Sebastian VETTEL: I wouldn't say most pressure, but I think it was a difficult session with the conditions changing. When it starts to rain here it can vary on different parts of the circuit and it is quite difficult to see where it is wet or damp or if it's fine. You really rely on the out lap or the lap before as if you arrive flat out and it is still damp it is very easy to go off track. All in all that wasn't easy, but in the end it was dry. Shame that we couldn't get the second run. I would have loved to challenge Mark again but I think he had a good lap and it was a very good result for us today, especially with the amount of talk going into that qualifying or into the race here, so good to see we are still on top of our game and still can produce reasonably quick lap times. We are quite happy. Tomorrow, anything can happen. I think this circuit is quite tough on tyres, so we see what we get tomorrow.

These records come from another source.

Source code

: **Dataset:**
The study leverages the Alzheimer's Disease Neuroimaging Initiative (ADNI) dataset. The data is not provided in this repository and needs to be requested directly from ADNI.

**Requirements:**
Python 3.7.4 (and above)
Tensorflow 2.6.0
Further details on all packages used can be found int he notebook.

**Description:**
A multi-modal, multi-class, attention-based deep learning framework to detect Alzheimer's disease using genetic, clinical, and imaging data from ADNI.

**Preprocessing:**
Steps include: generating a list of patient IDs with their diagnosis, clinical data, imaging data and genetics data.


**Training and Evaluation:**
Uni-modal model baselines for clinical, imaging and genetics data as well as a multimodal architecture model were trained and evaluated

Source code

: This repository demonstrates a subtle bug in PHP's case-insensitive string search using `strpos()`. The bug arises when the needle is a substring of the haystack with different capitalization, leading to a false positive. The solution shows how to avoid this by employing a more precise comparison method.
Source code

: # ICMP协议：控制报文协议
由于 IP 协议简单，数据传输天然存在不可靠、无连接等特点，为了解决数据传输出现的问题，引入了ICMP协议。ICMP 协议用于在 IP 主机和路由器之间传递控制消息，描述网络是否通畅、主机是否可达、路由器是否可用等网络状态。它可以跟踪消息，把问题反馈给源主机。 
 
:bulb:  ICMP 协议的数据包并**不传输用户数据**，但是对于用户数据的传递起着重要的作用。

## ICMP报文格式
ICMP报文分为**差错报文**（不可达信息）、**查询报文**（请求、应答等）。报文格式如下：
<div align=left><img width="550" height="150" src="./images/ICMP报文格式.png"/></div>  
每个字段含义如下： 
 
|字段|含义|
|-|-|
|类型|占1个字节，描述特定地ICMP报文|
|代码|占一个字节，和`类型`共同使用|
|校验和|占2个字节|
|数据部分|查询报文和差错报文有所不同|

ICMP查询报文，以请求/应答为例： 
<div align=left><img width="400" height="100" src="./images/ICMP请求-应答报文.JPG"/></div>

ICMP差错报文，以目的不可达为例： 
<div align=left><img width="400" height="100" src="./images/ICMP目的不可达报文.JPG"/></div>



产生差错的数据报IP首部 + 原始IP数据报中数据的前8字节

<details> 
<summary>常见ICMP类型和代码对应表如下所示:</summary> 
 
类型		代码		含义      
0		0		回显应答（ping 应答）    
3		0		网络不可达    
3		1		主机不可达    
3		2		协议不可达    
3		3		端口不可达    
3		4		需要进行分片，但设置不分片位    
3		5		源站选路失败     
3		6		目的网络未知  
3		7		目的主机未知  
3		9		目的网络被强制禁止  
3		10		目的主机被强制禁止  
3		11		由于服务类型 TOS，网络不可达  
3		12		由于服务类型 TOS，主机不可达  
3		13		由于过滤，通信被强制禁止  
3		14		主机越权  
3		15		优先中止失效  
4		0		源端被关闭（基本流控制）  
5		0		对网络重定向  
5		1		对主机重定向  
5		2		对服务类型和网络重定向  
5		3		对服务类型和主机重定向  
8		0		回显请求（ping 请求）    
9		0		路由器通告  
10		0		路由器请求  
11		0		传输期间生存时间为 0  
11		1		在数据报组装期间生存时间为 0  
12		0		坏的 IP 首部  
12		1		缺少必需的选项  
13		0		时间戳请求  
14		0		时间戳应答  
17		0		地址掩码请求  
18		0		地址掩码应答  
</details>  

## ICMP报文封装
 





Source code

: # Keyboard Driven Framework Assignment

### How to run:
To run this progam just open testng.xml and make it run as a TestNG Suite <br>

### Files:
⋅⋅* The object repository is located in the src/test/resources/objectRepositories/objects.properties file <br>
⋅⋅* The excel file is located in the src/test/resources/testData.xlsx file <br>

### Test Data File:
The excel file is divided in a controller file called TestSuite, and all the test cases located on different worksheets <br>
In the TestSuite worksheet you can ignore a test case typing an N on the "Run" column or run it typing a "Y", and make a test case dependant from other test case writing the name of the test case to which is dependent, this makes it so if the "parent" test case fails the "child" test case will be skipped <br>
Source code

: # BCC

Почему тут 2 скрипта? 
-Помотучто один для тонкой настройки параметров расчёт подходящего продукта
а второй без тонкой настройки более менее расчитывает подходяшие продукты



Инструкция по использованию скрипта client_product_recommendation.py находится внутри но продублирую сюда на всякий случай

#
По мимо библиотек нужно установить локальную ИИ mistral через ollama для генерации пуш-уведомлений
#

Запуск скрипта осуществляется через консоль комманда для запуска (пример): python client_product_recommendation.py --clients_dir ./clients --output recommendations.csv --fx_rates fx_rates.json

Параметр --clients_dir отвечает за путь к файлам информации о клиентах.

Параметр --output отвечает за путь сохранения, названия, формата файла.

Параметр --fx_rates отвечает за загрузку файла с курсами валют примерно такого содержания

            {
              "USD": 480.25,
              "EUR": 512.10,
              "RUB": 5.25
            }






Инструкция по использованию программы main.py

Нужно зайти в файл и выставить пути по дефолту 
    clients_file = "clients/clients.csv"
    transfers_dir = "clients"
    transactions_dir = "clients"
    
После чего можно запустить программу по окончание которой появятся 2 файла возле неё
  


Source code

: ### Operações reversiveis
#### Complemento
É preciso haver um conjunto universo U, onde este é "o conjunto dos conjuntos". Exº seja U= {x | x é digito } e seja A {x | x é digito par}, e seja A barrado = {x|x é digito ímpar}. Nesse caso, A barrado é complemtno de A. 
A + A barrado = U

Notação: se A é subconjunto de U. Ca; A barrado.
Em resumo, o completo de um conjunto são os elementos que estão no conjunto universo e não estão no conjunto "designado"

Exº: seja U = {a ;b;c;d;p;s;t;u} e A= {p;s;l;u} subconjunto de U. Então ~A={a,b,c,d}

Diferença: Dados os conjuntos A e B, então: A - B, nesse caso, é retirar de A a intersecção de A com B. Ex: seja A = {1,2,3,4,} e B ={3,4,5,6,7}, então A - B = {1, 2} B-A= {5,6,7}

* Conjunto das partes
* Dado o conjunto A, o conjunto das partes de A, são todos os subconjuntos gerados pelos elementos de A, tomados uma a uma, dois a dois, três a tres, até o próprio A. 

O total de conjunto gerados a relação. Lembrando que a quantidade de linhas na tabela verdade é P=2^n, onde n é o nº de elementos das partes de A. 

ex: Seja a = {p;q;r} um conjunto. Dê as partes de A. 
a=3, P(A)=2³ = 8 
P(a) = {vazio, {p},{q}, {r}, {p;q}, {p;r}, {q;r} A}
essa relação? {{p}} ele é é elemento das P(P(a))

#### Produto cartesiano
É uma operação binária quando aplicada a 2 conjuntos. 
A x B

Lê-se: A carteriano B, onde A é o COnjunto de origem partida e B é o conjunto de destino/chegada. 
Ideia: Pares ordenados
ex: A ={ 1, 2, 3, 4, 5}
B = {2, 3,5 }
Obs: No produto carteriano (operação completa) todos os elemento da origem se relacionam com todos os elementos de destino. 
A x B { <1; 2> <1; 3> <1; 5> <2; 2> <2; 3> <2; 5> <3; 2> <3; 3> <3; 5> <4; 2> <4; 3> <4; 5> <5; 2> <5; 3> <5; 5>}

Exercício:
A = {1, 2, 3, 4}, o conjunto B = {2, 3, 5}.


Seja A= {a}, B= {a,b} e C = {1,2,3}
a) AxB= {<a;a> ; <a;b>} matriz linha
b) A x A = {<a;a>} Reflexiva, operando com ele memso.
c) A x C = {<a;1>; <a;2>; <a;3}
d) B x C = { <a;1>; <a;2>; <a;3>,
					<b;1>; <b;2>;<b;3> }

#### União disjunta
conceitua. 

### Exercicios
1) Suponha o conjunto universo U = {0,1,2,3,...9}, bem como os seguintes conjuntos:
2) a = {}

Q. Fernando, you were off track in the first part of qualifying, really flirting with disaster. But you came through in the end to be only a tenth off pole. You must be pleased with that?
Fernando ALONSO: Yeah, very happy. I think it is the best qualifying in terms of the gap to pole position of the year. We have been more or less, on average, one second or seventenths in the last couple of races, and here in Silverstone, on a circuit that normally is not our preference in terms of lay-out and characteristics, with these high speed corners, being one-tenth off the pole is good news for us. The new parts we brought here are working well and (I'm) pleased with qualifying. But the job is tomorrow when the points are given, so hopefully in the race we can still perform well, be close to these guys and put some pressure to be on the podium in the end.
Q. Mark, how big a distraction has all the row over the blown diffusers been in the run-up to the qualifying session this weekend and what are your prospects for the race tomorrow do you think?
MW: Well, I think the team has handled it pretty well. Seb and I have concentrated on the driving, otherwise it gets very, very boring. But it is not new for our team. Adjustable front ride height controllers, front wings, whatever. Every year we have a new thing to talk about. This last few weeks it has been about this. Let's hope everyone can find a common ground. It is incredibly boring also for the fans. I think they cannot understand 0.1 per cent of what's going on. Even for us it is sometimes difficult, so let's get on with the racing. Keep the rules as simple as possible from the start of the year maybe and go from there. But from my perspective for tomorrow I am in great shape. I have prepared well and ready to challenge for the win for sure.
Q. Mark, which side is pole and are you quite happy whichever side it is? Is it on the left side?
MW: Definitely on the left. If it's not, we will change it tonight.
Q. Your second pole after Spain and you were a winner here last year. The eighth pole position of your career. Do you derive a lot of satisfaction from this?
MW: Yes, it is always rewarding when you get the maximum out of the situation. I couldn't have done any better today apart from obviously being on pole by a bigger margin but that's not always possible with these guys around. I did my best and it was enough to be the quickest car when it counted. Hasn't always been the case this year, but today it worked out well. Tricky session. Very easy to look stupid when you make a mistake. Rain and different tyres and what do you do and when do you go and all that sort of stuff. It adds a bit more intensity to the logistical side for the team but also inside the cockpit for us. Particularly in our garage we can't see much. It's like being in an underground car park down there. We can't see the track, we can't see too much of the conditions so we have got to go purely on the television so engineers did a good job.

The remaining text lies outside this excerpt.